13. Il résulte de tout ce qui précède, sans qu'il soit besoin d'examiner les fins de non-recevoir opposées en défense tirées de ce que le requérant serait forclos à contester le bien-fondé de l'indu en litige et de ce qu'il ne produirait pas la décision du 3 février 2022, que M. C n'est pas fondé demander l'annulation de l'avis des sommes à payer du 16 septembre 2021 et de la décision du 3 février 2022, et que sa requête doit, par suite, être rejetée en toutes ses conclusions, y compris celles à fin de décharge, d'injonction, et celles présentées au titre de l'article L. 761-1 du code de justice administrative.

D É C I D E :

Article 1er : La requête de M. C est rejetée.

Article 2 : Le présent jugement sera notifié à M. E C et au président du conseil départemental du Finistère.

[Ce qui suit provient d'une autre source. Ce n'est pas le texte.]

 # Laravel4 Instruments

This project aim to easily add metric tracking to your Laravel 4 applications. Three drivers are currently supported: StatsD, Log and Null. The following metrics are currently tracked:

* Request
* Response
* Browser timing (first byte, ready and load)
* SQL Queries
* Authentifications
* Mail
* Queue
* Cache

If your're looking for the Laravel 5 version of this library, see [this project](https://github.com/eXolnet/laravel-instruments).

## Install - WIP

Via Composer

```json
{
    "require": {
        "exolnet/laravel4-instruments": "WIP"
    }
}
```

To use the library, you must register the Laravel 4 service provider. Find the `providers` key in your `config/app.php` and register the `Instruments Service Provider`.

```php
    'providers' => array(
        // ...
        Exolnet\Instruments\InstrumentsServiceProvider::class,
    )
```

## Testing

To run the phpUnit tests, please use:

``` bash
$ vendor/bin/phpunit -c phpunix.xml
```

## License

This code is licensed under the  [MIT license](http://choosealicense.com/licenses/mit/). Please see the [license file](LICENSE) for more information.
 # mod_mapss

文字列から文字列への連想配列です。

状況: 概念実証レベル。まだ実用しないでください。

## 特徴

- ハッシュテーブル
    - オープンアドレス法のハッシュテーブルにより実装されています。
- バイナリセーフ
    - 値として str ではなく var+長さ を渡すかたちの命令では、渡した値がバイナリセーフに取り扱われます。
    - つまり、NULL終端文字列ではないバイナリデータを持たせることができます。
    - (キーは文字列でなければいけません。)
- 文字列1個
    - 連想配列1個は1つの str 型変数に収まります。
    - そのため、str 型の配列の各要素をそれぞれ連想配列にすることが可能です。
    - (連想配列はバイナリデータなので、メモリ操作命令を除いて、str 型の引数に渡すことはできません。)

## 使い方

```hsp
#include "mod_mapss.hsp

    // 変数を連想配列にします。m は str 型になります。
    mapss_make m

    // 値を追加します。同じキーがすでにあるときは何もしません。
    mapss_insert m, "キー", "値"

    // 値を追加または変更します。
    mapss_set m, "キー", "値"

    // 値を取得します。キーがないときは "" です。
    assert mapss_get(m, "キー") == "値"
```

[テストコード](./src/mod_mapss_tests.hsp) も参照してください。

Rendu public par mis à disposition au greffe le 29 mars 2023

Le président-rapporteur,

signé

G. FLa greffière,

signé

E. Le Magoariec

La République mande et ordonne au préfet du Finistère en ce qui le concerne ou à tous huissiers de justice à ce requis en ce qui concerne les voies de droit commun, contre les parties privées, de pourvoir à l'exécution de la présente décision.